Sri Lankan police were yesterday racing to defuse unexploded bombs that fell on villages near the capital overnight and destroyed hundreds of homes, after a huge and deadly fire at an ammunition depot.
At least one soldier burnt to death and thousands of villagers fled their homes after fire broke out at the Salawa military complex late Sunday, triggering a series of explosions that sent shrapnel flying into the air.
Local businessman Neville Nishantha fled with his wife and three children as the explosions began and returned yesterday morning to see his house in ruins.
“A mortar bomb had gone through my roof and hit the living room,” Nishantha said.
“A wall collapsed in the bedroom where my three children would have slept.”
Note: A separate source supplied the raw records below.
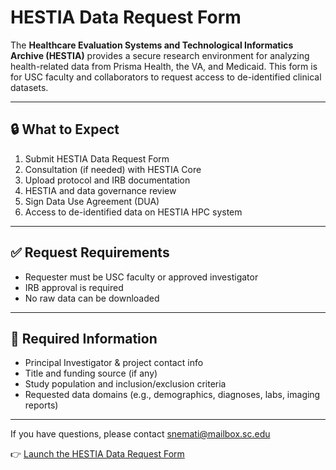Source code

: # HESTIA Data Request Form

The **Healthcare Evaluation Systems and Technological Informatics Archive (HESTIA)** provides a secure research environment for analyzing health-related data from Prisma Health, the VA, and Medicaid. This form is for USC faculty and collaborators to request access to de-identified clinical datasets.

---

## 🔒 What to Expect

1. Submit HESTIA Data Request Form  
2. Consultation (if needed) with HESTIA Core  
3. Upload protocol and IRB documentation  
4. HESTIA and data governance review  
5. Sign Data Use Agreement (DUA)  
6. Access to de-identified data on HESTIA HPC system  

---

## ✅ Request Requirements

- Requester must be USC faculty or approved investigator  
- IRB approval is required  
- No raw data can be downloaded  

---

## 📄 Required Information

- Principal Investigator & project contact info  
- Title and funding source (if any)  
- Study population and inclusion/exclusion criteria  
- Requested data domains (e.g., demographics, diagnoses, labs, imaging reports)    

---

If you have questions, please contact [snemati@mailbox.sc.edu](mailto:snemati@mailbox.sc.edu)

👉 [Launch the HESTIA Data Request Form](https://samanemati89.github.io/HESTIA-Core/)
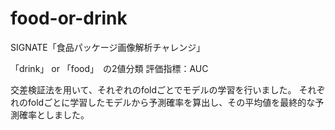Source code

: # food-or-drink
SIGNATE「食品パッケージ画像解析チャレンジ」

「drink」 or 「food」　の2値分類
評価指標：AUC

交差検証法を用いて、それぞれのfoldごとでモデルの学習を行いました。
それぞれのfoldごとに学習したモデルから予測確率を算出し、その平均値を最終的な予測確率としました。
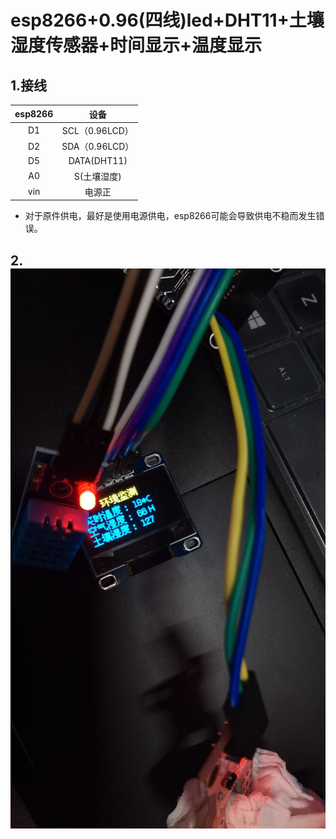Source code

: # esp8266+0.96(四线)led+DHT11+土壤湿度传感器+时间显示+温度显示
## 1.接线  
|esp8266|设备|
|:--:|:--:|
|D1   |  SCL（0.96LCD）|
|D2   |  SDA（0.96LCD）|
|D5   |  DATA(DHT11)|
|A0   |  S(土壤湿度)|
|vin| 电源正|

+ 对于原件供电，最好是使用电源供电，esp8266可能会导致供电不稳而发生错误。

## 2. ![图一](%E5%9B%BE1.jpg)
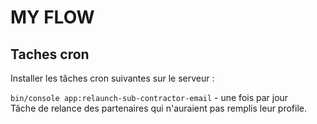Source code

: # MY FLOW

## Taches cron

Installer les tâches cron suivantes sur le serveur :

`bin/console app:relaunch-sub-contractor-email` - une fois par jour\
Tâche de relance des partenaires qui n'auraient pas remplis leur profile.
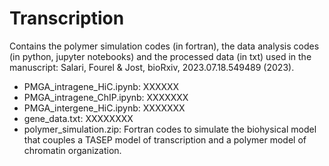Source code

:# Transcription
Contains the polymer simulation codes (in fortran), the data analysis codes (in python, jupyter notebooks) and the processed data (in txt) used in the manuscript: Salari, Fourel & Jost, bioRxiv, 2023.07.18.549489 (2023).

* PMGA_intragene_HiC.ipynb: XXXXXX
* PMGA_intragene_ChIP.ipynb: XXXXXXX
* PMGA_intergene_HiC.ipynb: XXXXXXX
* gene_data.txt: XXXXXXXX
* polymer_simulation.zip: Fortran codes to simulate the biohysical model that couples a TASEP model of transcription and a polymer model of chromatin organization.

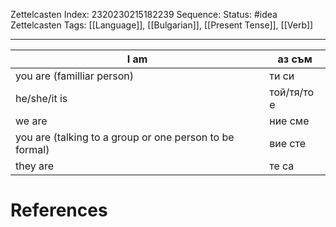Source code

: Zettelcasten Index: 2320230215182239
Sequence:
Status: #idea
Zettelcasten Tags:  [[Language]], [[Bulgarian]], [[Present Tense]], [[Verb]]

---

| I am                                                    | аз съм      |
|---------------------------------------------------------|-------------|
| you are (familliar person)                              | ти си       |
| he/she/it is                                            | той/тя/то е |
| we are                                                  | ние сме     |
| you are (talking to a group or one person to be formal) | вие сте     |
| they are                                                | те са       |

# References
Yesterday police Special Task Force commandos were deployed to defuse multi-barrel rockets, artillery rounds, rocket-propelled grenades and mortar bombs which landed in residential areas.
An AFP photographer saw commandos collecting at least four unexploded rockets, one of which was lodged in the ground outside an abandoned home.
“Forensic experts have examined the site and we have just begun clearing the main roads of all unexploded ordnance,” a senior police official said.
An aerial view of the army complex from a nearby mountaintop showed only a water tower remained relatively intact. All the buildings were either completely destroyed or had their roofs blown out.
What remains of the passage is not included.